Exercise details ::
Run through the records and, wherever a line holds the word "acoustic", return that line.

Records drawn from a dataset:
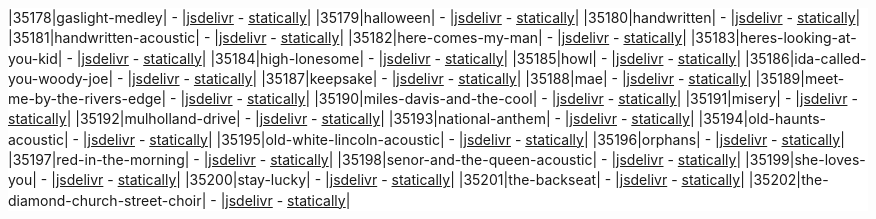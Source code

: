 |35178|gaslight-medley| - |[jsdelivr](https://cdn.jsdelivr.net/gh/dbchord/c4-3-6/35001-40000/35001-35500/gaslight-medley.png) - [statically](https://cdn.statically.io/gh/dbchord/c4-3-6/i/35001-40000/35001-35500/gaslight-medley.png)|
|35179|halloween| - |[jsdelivr](https://cdn.jsdelivr.net/gh/dbchord/c4-3-6/35001-40000/35001-35500/halloween.png) - [statically](https://cdn.statically.io/gh/dbchord/c4-3-6/i/35001-40000/35001-35500/halloween.png)|
|35180|handwritten| - |[jsdelivr](https://cdn.jsdelivr.net/gh/dbchord/c4-3-6/35001-40000/35001-35500/handwritten.png) - [statically](https://cdn.statically.io/gh/dbchord/c4-3-6/i/35001-40000/35001-35500/handwritten.png)|
|35181|handwritten-acoustic| - |[jsdelivr](https://cdn.jsdelivr.net/gh/dbchord/c4-3-6/35001-40000/35001-35500/handwritten-acoustic.png) - [statically](https://cdn.statically.io/gh/dbchord/c4-3-6/i/35001-40000/35001-35500/handwritten-acoustic.png)|
|35182|here-comes-my-man| - |[jsdelivr](https://cdn.jsdelivr.net/gh/dbchord/c4-3-6/35001-40000/35001-35500/here-comes-my-man.png) - [statically](https://cdn.statically.io/gh/dbchord/c4-3-6/i/35001-40000/35001-35500/here-comes-my-man.png)|
|35183|heres-looking-at-you-kid| - |[jsdelivr](https://cdn.jsdelivr.net/gh/dbchord/c4-3-6/35001-40000/35001-35500/heres-looking-at-you-kid.png) - [statically](https://cdn.statically.io/gh/dbchord/c4-3-6/i/35001-40000/35001-35500/heres-looking-at-you-kid.png)|
|35184|high-lonesome| - |[jsdelivr](https://cdn.jsdelivr.net/gh/dbchord/c4-3-6/35001-40000/35001-35500/high-lonesome.png) - [statically](https://cdn.statically.io/gh/dbchord/c4-3-6/i/35001-40000/35001-35500/high-lonesome.png)|
|35185|howl| - |[jsdelivr](https://cdn.jsdelivr.net/gh/dbchord/c4-3-6/35001-40000/35001-35500/howl.png) - [statically](https://cdn.statically.io/gh/dbchord/c4-3-6/i/35001-40000/35001-35500/howl.png)|
|35186|ida-called-you-woody-joe| - |[jsdelivr](https://cdn.jsdelivr.net/gh/dbchord/c4-3-6/35001-40000/35001-35500/ida-called-you-woody-joe.png) - [statically](https://cdn.statically.io/gh/dbchord/c4-3-6/i/35001-40000/35001-35500/ida-called-you-woody-joe.png)|
|35187|keepsake| - |[jsdelivr](https://cdn.jsdelivr.net/gh/dbchord/c4-3-6/35001-40000/35001-35500/keepsake.png) - [statically](https://cdn.statically.io/gh/dbchord/c4-3-6/i/35001-40000/35001-35500/keepsake.png)|
|35188|mae| - |[jsdelivr](https://cdn.jsdelivr.net/gh/dbchord/c4-3-6/35001-40000/35001-35500/mae.png) - [statically](https://cdn.statically.io/gh/dbchord/c4-3-6/i/35001-40000/35001-35500/mae.png)|
|35189|meet-me-by-the-rivers-edge| - |[jsdelivr](https://cdn.jsdelivr.net/gh/dbchord/c4-3-6/35001-40000/35001-35500/meet-me-by-the-rivers-edge.png) - [statically](https://cdn.statically.io/gh/dbchord/c4-3-6/i/35001-40000/35001-35500/meet-me-by-the-rivers-edge.png)|
|35190|miles-davis-and-the-cool| - |[jsdelivr](https://cdn.jsdelivr.net/gh/dbchord/c4-3-6/35001-40000/35001-35500/miles-davis-and-the-cool.png) - [statically](https://cdn.statically.io/gh/dbchord/c4-3-6/i/35001-40000/35001-35500/miles-davis-and-the-cool.png)|
|35191|misery| - |[jsdelivr](https://cdn.jsdelivr.net/gh/dbchord/c4-3-6/35001-40000/35001-35500/misery.png) - [statically](https://cdn.statically.io/gh/dbchord/c4-3-6/i/35001-40000/35001-35500/misery.png)|
|35192|mulholland-drive| - |[jsdelivr](https://cdn.jsdelivr.net/gh/dbchord/c4-3-6/35001-40000/35001-35500/mulholland-drive.png) - [statically](https://cdn.statically.io/gh/dbchord/c4-3-6/i/35001-40000/35001-35500/mulholland-drive.png)|
|35193|national-anthem| - |[jsdelivr](https://cdn.jsdelivr.net/gh/dbchord/c4-3-6/35001-40000/35001-35500/national-anthem.png) - [statically](https://cdn.statically.io/gh/dbchord/c4-3-6/i/35001-40000/35001-35500/national-anthem.png)|
|35194|old-haunts-acoustic| - |[jsdelivr](https://cdn.jsdelivr.net/gh/dbchord/c4-3-6/35001-40000/35001-35500/old-haunts-acoustic.png) - [statically](https://cdn.statically.io/gh/dbchord/c4-3-6/i/35001-40000/35001-35500/old-haunts-acoustic.png)|
|35195|old-white-lincoln-acoustic| - |[jsdelivr](https://cdn.jsdelivr.net/gh/dbchord/c4-3-6/35001-40000/35001-35500/old-white-lincoln-acoustic.png) - [statically](https://cdn.statically.io/gh/dbchord/c4-3-6/i/35001-40000/35001-35500/old-white-lincoln-acoustic.png)|
|35196|orphans| - |[jsdelivr](https://cdn.jsdelivr.net/gh/dbchord/c4-3-6/35001-40000/35001-35500/orphans.png) - [statically](https://cdn.statically.io/gh/dbchord/c4-3-6/i/35001-40000/35001-35500/orphans.png)|
|35197|red-in-the-morning| - |[jsdelivr](https://cdn.jsdelivr.net/gh/dbchord/c4-3-6/35001-40000/35001-35500/red-in-the-morning.png) - [statically](https://cdn.statically.io/gh/dbchord/c4-3-6/i/35001-40000/35001-35500/red-in-the-morning.png)|
|35198|senor-and-the-queen-acoustic| - |[jsdelivr](https://cdn.jsdelivr.net/gh/dbchord/c4-3-6/35001-40000/35001-35500/senor-and-the-queen-acoustic.png) - [statically](https://cdn.statically.io/gh/dbchord/c4-3-6/i/35001-40000/35001-35500/senor-and-the-queen-acoustic.png)|
|35199|she-loves-you| - |[jsdelivr](https://cdn.jsdelivr.net/gh/dbchord/c4-3-6/35001-40000/35001-35500/she-loves-you.png) - [statically](https://cdn.statically.io/gh/dbchord/c4-3-6/i/35001-40000/35001-35500/she-loves-you.png)|
|35200|stay-lucky| - |[jsdelivr](https://cdn.jsdelivr.net/gh/dbchord/c4-3-6/35001-40000/35001-35500/stay-lucky.png) - [statically](https://cdn.statically.io/gh/dbchord/c4-3-6/i/35001-40000/35001-35500/stay-lucky.png)|
|35201|the-backseat| - |[jsdelivr](https://cdn.jsdelivr.net/gh/dbchord/c4-3-6/35001-40000/35001-35500/the-backseat.png) - [statically](https://cdn.statically.io/gh/dbchord/c4-3-6/i/35001-40000/35001-35500/the-backseat.png)|
|35202|the-diamond-church-street-choir| - |[jsdelivr](https://cdn.jsdelivr.net/gh/dbchord/c4-3-6/35001-40000/35001-35500/the-diamond-church-street-choir.png) - [statically](https://cdn.statically.io/gh/dbchord/c4-3-6/i/35001-40000/35001-35500/the-diamond-church-street-choir.png)|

Answer for this exercise ::
|35181|handwritten-acoustic| - |[jsdelivr](https://cdn.jsdelivr.net/gh/dbchord/c4-3-6/35001-40000/35001-35500/handwritten-acoustic.png) - [statically](https://cdn.statically.io/gh/dbchord/c4-3-6/i/35001-40000/35001-35500/handwritten-acoustic.png)|
|35194|old-haunts-acoustic| - |[jsdelivr](https://cdn.jsdelivr.net/gh/dbchord/c4-3-6/35001-40000/35001-35500/old-haunts-acoustic.png) - [statically](https://cdn.statically.io/gh/dbchord/c4-3-6/i/35001-40000/35001-35500/old-haunts-acoustic.png)|
|35195|old-white-lincoln-acoustic| - |[jsdelivr](https://cdn.jsdelivr.net/gh/dbchord/c4-3-6/35001-40000/35001-35500/old-white-lincoln-acoustic.png) - [statically](https://cdn.statically.io/gh/dbchord/c4-3-6/i/35001-40000/35001-35500/old-white-lincoln-acoustic.png)|
|35198|senor-and-the-queen-acoustic| - |[jsdelivr](https://cdn.jsdelivr.net/gh/dbchord/c4-3-6/35001-40000/35001-35500/senor-and-the-queen-acoustic.png) - [statically](https://cdn.statically.io/gh/dbchord/c4-3-6/i/35001-40000/35001-35500/senor-and-the-queen-acoustic.png)|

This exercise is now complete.